• [Goal of the exercise]:
Copy nothing past the line containing "В этой задаче". Transcribe every line of the listing below up to and including it, from the first, except pictures.

=== Section Start ===

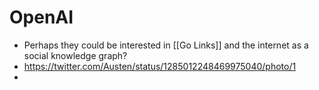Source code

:# OpenAI
- Perhaps they could be interested in [[Go Links]] and the internet as a social knowledge graph?
- https://twitter.com/Austen/status/1285012248469975040/photo/1
- 
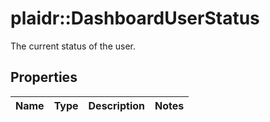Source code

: # plaidr::DashboardUserStatus

The current status of the user.

## Properties
Name | Type | Description | Notes
------------ | ------------- | ------------- | -------------


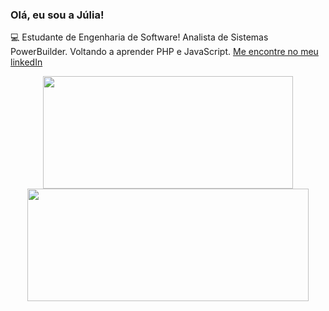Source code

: ### Olá, eu sou a Júlia!
💻 Estudante de Engenharia de Software!
Analista de Sistemas PowerBuilder.
Voltando a aprender PHP e JavaScript.
<a href="https://www.linkedin.com/in/juliad-marques/" target="_blank">Me encontre no meu linkedIn</a>


<div align="center">
  <a href="https://github.com/juliadimas">
  <img height="180em" width="400em" src="https://github-readme-stats.vercel.app/api?username=juliadimas&show_icons=true&theme=dracula&include_all_commits=true&count_private=true"/>
  <img height="180em" width="450em" src="https://github-readme-stats.vercel.app/api/top-langs/?username=juliadimas&layout=compact&langs_count=7&theme=dracula"/>
</div>

 
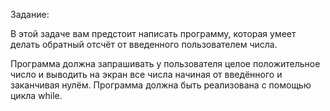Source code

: 
Задание: 

В этой задаче вам предстоит написать программу, которая умеет делать обратный отсчёт от введенного пользователем числа.


Программа должна запрашивать у пользователя целое положительное число и выводить на экран все числа начиная от введённого и заканчивая нулём. Программа должна быть реализована с помощью цикла while.
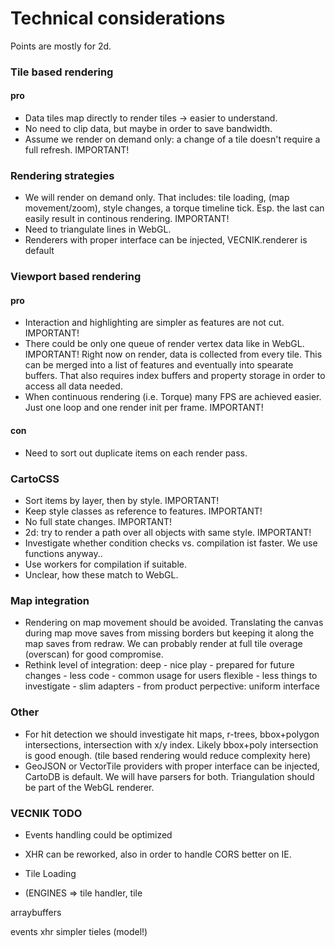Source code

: 
Technical considerations
========================

Points are mostly for 2d.


### Tile based rendering

#### pro
- Data tiles map directly to render tiles -> easier to understand.
- No need to clip data, but maybe in order to save bandwidth.
- Assume we render on demand only: a change of a tile doesn't require a full refresh. IMPORTANT!


### Rendering strategies

- We will render on demand only. That includes: tile loading, (map movement/zoom), style changes, a torque timeline tick. Esp. the last can easily result in continous rendering. IMPORTANT!
- Need to triangulate lines in WebGL.
- Renderers with proper interface can be injected, VECNIK.renderer is default


### Viewport based rendering

#### pro
- Interaction and highlighting are simpler as features are not cut. IMPORTANT!
- There could be only one queue of render vertex data like in WebGL. IMPORTANT! Right now on render, data is collected from every tile. This can be merged into a list of features and eventually into spearate buffers. That also requires index buffers and property storage in order to access all data needed.
- When continuous rendering (i.e. Torque) many FPS are achieved easier. Just one loop and one render init per frame. IMPORTANT!

#### con
- Need to sort out duplicate items on each render pass.


### CartoCSS
- Sort items by layer, then by style. IMPORTANT!
- Keep style classes as reference to features. IMPORTANT!
- No full state changes. IMPORTANT!
- 2d: try to render a path over all objects with same style. IMPORTANT!
- Investigate whether condition checks vs. compilation ist faster. We use functions anyway..
- Use workers for compilation if suitable.
- Unclear, how these match to WebGL.


### Map integration

- Rendering on map movement should be avoided. Translating the canvas during map move saves from missing borders but keeping it along the map saves from redraw. We can probably render at full tile overage (overscan) for good compromise.
- Rethink level of integration:
      deep
      - nice play
      - prepared for future changes
      - less code
      - common usage for users
      flexible
      - less things to investigate
      - slim adapters
      - from product perpective: uniform interface


### Other

- For hit detection we should investigate hit maps, r-trees, bbox+polygon intersections, intersection with x/y index. Likely bbox+poly intersection is good enough. (tile based rendering would reduce complexity here)
- GeoJSON or VectorTile providers with proper interface can be injected, CartoDB is default. We will have parsers for both. Triangulation should be part of the WebGL renderer.


### VECNIK TODO

- Events handling could be optimized
- XHR can be reworked, also in order to handle CORS better on IE.

- Tile Loading
- (ENGINES => tile handler, tile


arraybuffers

events xhr
simpler tieles (model!)

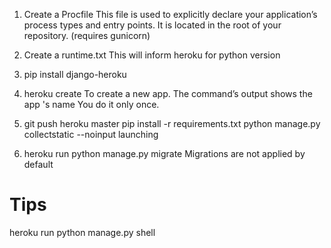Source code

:1. Create a Procfile
This file is used to explicitly declare your application’s process types and entry points. It is located in the root of your repository.
(requires gunicorn)

2. Create a runtime.txt
This will inform heroku for python version


2. pip install django-heroku


3. heroku create
To create a new app. The command’s output shows the app 's name
You do it only once.


4. git push heroku master
pip install -r requirements.txt
python manage.py collectstatic --noinput
launching


5.  heroku run python manage.py migrate
Migrations are not applied by default



# Tips
heroku run python manage.py shell
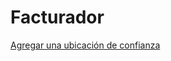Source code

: # Facturador

[Agregar una ubicación de confianza](https://support.microsoft.com/es-es/office/agregar-quitar-o-cambiar-una-ubicaci%C3%B3n-de-confianza-para-sus-archivos-7ee1cdc2-483e-4cbb-bcb3-4e7c67147fb4)
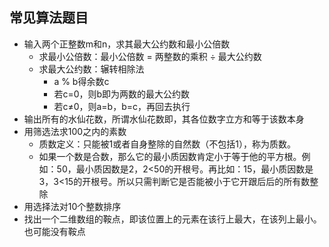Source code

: ## 常见算法题目

- 输入两个正整数m和n，求其最大公约数和最小公倍数
	- 求最小公倍数：最小公倍数 = 两整数的乘积 ÷ 最大公约数
	- 求最大公约数：辗转相除法
		- a % b得余数c
		- 若c=0，则b即为两数的最大公约数
		- 若c≠0，则a=b，b=c，再回去执行
- 输出所有的水仙花数，所谓水仙花数即，其各位数字立方和等于该数本身
- 用筛选法求100之内的素数
	- 质数定义：只能被1或者自身整除的自然数（不包括1），称为质数。
	- 如果一个数是合数，那么它的最小质因数肯定小于等于他的平方根。例如：50，最小质因数是2，2<50的开根号。再比如：15，最小质因数是3，3<15的开根号。所以只需判断它是否能被小于它开跟后后的所有数整除
- 用选择法对10个整数排序
- 找出一个二维数组的鞍点，即该位置上的元素在该行上最大，在该列上最小。也可能没有鞍点
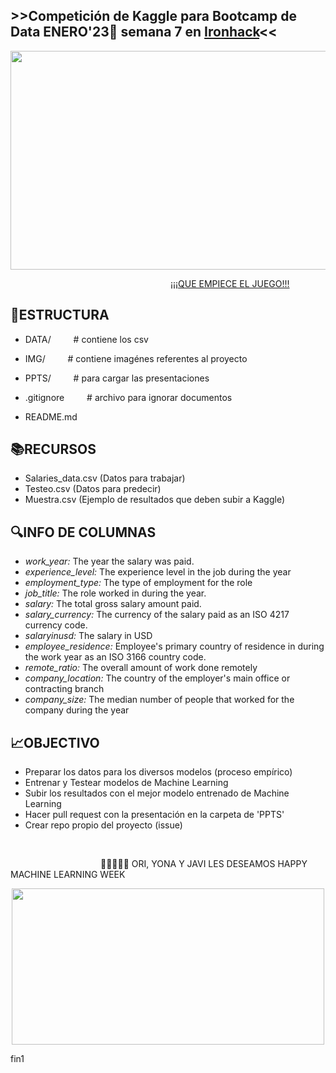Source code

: ##      >>Competición de Kaggle para Bootcamp de Data ENERO'23:snake: semana 7 en [Ironhack](https://www.ironhack.com/)<<

<p align="center"> <img src="https://github.com/Ironhack-Data-Madrid-Enero-2023/SALARY_COMPETITION/blob/main/img/predict.jpg" width="700" height="350">  </p>

&emsp;&emsp;&emsp;&emsp;&emsp;&emsp;&emsp;&emsp;&emsp;&emsp;&emsp;&emsp;&emsp;&emsp;&emsp;&emsp;&emsp;&emsp;  [¡¡¡QUE EMPIECE EL JUEGO!!!](
http://www.kaggle.com/competitions/predict-salary-for-data-science-jobs)  

## 📁ESTRUCTURA

-  DATA/     &emsp;&emsp;                    # contiene los csv  

-  IMG/     &emsp;&emsp;                     # contiene imagénes referentes al proyecto 
 
-  PPTS/      &emsp;&emsp;                   # para cargar las presentaciones

-  .gitignore    &emsp;&emsp;                # archivo para ignorar documentos    

-  README.md  



## 📚RECURSOS

- Salaries_data.csv (Datos para trabajar)
- Testeo.csv (Datos para predecir)
- Muestra.csv (Ejemplo de resultados que deben subir a Kaggle)


## 🔍INFO DE COLUMNAS 
- *work_year:* The year the salary was paid.
- *experience_level:* The experience level in the job during the year
- *employment_type:* The type of employment for the role
- *job_title:* The role worked in during the year.
- *salary:* The total gross salary amount paid.
- *salary_currency:* The currency of the salary paid as an ISO 4217 currency code.
- *salaryinusd:* The salary in USD
- *employee_residence:* Employee's primary country of residence in during the work year as an ISO 3166 country code.
- *remote_ratio:* The overall amount of work done remotely
- *company_location:* The country of the employer's main office or contracting branch
- *company_size:* The median number of people that worked for the company during the year


## 📈OBJECTIVO

- Preparar los datos para los diversos modelos (proceso empírico) 
- Entrenar y Testear modelos de Machine Learning
- Subir los resultados con el mejor modelo entrenado de Machine Learning
- Hacer pull request con la presentación en la carpeta de 'PPTS' 
- Crear repo propio del proyecto (issue)

<br />

&emsp;&emsp;&emsp;&emsp;&emsp;&emsp;&emsp;&emsp;&emsp;&emsp; <bn > 💁🏻‍♀️💁🏻  ORI, YONA Y JAVI LES DESEAMOS HAPPY MACHINE LEARNING WEEK  <bn />

<p align="center"> <img src="https://github.com/OrianAmpuero/Kaggle_Competition/blob/main/img/jijiji.gif" width="500" height="250">   </p>
fin1
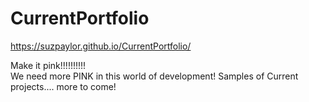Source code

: # CurrentPortfolio
https://suzpaylor.github.io/CurrentPortfolio/

Make it pink!!!!!!!!!!  
We need more PINK in this world of development!
Samples of Current projects.... more to come!
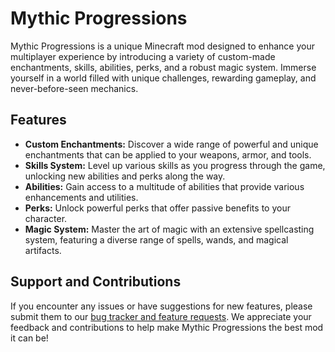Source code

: # Mythic Progressions

Mythic Progressions is a unique Minecraft mod designed to enhance your multiplayer experience by introducing a variety of custom-made enchantments, skills, abilities, perks, and a robust magic system. Immerse yourself in a world filled with unique challenges, rewarding gameplay, and never-before-seen mechanics.

## Features

- **Custom Enchantments:** Discover a wide range of powerful and unique enchantments that can be applied to your weapons, armor, and tools.
- **Skills System:** Level up various skills as you progress through the game, unlocking new abilities and perks along the way.
- **Abilities:** Gain access to a multitude of abilities that provide various enhancements and utilities.
- **Perks:** Unlock powerful perks that offer passive benefits to your character.
- **Magic System:** Master the art of magic with an extensive spellcasting system, featuring a diverse range of spells, wands, and magical artifacts.

## Support and Contributions

If you encounter any issues or have suggestions for new features, please submit them to our [bug tracker and feature requests](https://discord.gg/c4UfDnAMWZ). We appreciate your feedback and contributions to help make Mythic Progressions the best mod it can be!
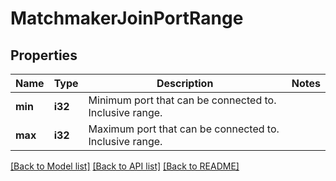 # MatchmakerJoinPortRange

## Properties

Name | Type | Description | Notes
------------ | ------------- | ------------- | -------------
**min** | **i32** | Minimum port that can be connected to. Inclusive range. | 
**max** | **i32** | Maximum port that can be connected to. Inclusive range. | 

[[Back to Model list]](../README.md#documentation-for-models) [[Back to API list]](../README.md#documentation-for-api-endpoints) [[Back to README]](../README.md)



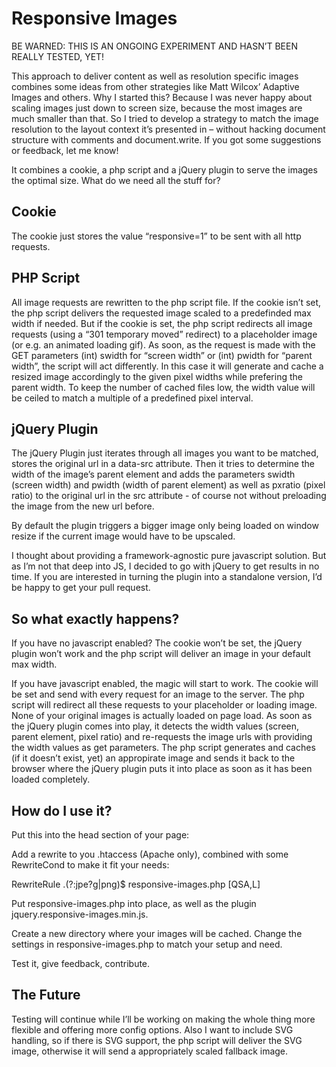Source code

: Responsive Images
=================

BE WARNED: THIS IS AN ONGOING EXPERIMENT AND HASN’T BEEN REALLY TESTED, YET!

This approach to deliver content as well as resolution specific images combines some ideas from other strategies like Matt Wilcox’ Adaptive Images and others. Why I started this? Because I was never happy about scaling images just down to screen size, because the most images are much smaller than that. So I tried to develop a strategy to match the image resolution to the layout context it’s presented in – without hacking document structure with comments and document.write. If you got some suggestions or feedback, let me know!

It combines a cookie, a php script and a jQuery plugin to serve the images the optimal size. What do we need all the stuff for?

Cookie
------

The cookie just stores the value “responsive=1” to be sent with all http requests.


PHP Script
----------

All image requests are rewritten to the php script file. If the cookie isn’t set, the php script delivers the requested image scaled to a predefinded max width if needed. But if the cookie is set, the php script redirects all image requests (using a “301 temporary moved” redirect) to a placeholder image (or e.g. an animated loading gif). As soon, as the request is made with the GET parameters (int) swidth for “screen width” or (int) pwidth for “parent width”, the script will act differently. In this case it will generate and cache a resized image accordingly to the given pixel widths while prefering the parent width. To keep the number of cached files low, the width value will be ceiled to match a multiple of a predefined pixel interval.


jQuery Plugin
-------------

The jQuery Plugin just iterates through all images you want to be matched, stores the original url in a data-src attribute. Then it tries to determine the width of the image’s parent element and adds the parameters swidth (screen width) and pwidth (width of parent element) as well as pxratio (pixel ratio) to the original url in the src attribute - of course not without preloading the image from the new url before. 

By default the plugin triggers a bigger image only being loaded on window resize if the current image would have to be upscaled.

I thought about providing a framework-agnostic pure javascript solution. But as I’m not that deep into JS, I decided to go with jQuery to get results in no time. If you are interested in turning the plugin into a standalone version, I’d be happy to get your pull request.


So what exactly happens?
------------------------

If you have no javascript enabled? The cookie won’t be set, the jQuery plugin won’t work and the php script will deliver an image in your default max width.

If you have javascript enabled, the magic will start to work. The cookie will be set and send with every request for an image to the server. The php script will redirect all these requests to your placeholder or loading image. None of your original images is actually loaded on page load. As soon as the jQuery plugin comes into play, it detects the width values (screen, parent element, pixel ratio) and re-requests the image urls with providing the width values as get parameters. The php script generates and caches (if it doesn’t exist, yet) an appropirate image and sends it back to the browser where the jQuery plugin puts it into place as soon as it has been loaded completely.


How do I use it?
----------------

Put this into the head section of your page:

<script>
	document.cookie='responsive=1';
</script>
<script src="//ajax.googleapis.com/ajax/libs/jquery/1.8.3/jquery.min.js"></script>
<script src="url/to/js/jquery.responsiveimages.min.js"></script>


Add a rewrite to you .htaccess (Apache only), combined with some RewriteCond to make it fit your needs:

RewriteRule \.(?:jpe?g|png)$ responsive-images.php [QSA,L]

Put responsive-images.php into place, as well as the plugin jquery.responsive-images.min.js.

Create a new directory where your images will be cached. Change the settings in responsive-images.php to match your setup and need.

Test it, give feedback, contribute.


The Future
----------

Testing will continue while I’ll be working on making the whole thing more flexible and offering more config options. Also I want to include SVG handling, so if there is SVG support, the php script will deliver the SVG image, otherwise it will send a appropriately scaled fallback image.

=== Section End ===

• [Answer area]:
Source code

:# OpenAI
- Perhaps they could be interested in [[Go Links]] and the internet as a social knowledge graph?
- https://twitter.com/Austen/status/1285012248469975040/photo/1
- 
Source code

: # plaidr::DashboardUserStatus

The current status of the user.

## Properties
Name | Type | Description | Notes
------------ | ------------- | ------------- | -------------


Source code

: ### Olá, eu sou a Júlia!
💻 Estudante de Engenharia de Software!
Analista de Sistemas PowerBuilder.
Voltando a aprender PHP e JavaScript.
<a href="https://www.linkedin.com/in/juliad-marques/" target="_blank">Me encontre no meu linkedIn</a>


<div align="center">
  <a href="https://github.com/juliadimas">
  <img height="180em" width="400em" src="https://github-readme-stats.vercel.app/api?username=juliadimas&show_icons=true&theme=dracula&include_all_commits=true&count_private=true"/>
  <img height="180em" width="450em" src="https://github-readme-stats.vercel.app/api/top-langs/?username=juliadimas&layout=compact&langs_count=7&theme=dracula"/>
</div>

 
Source code

: 
Задание: 

В этой задаче вам предстоит написать программу, которая умеет делать обратный отсчёт от введенного пользователем числа.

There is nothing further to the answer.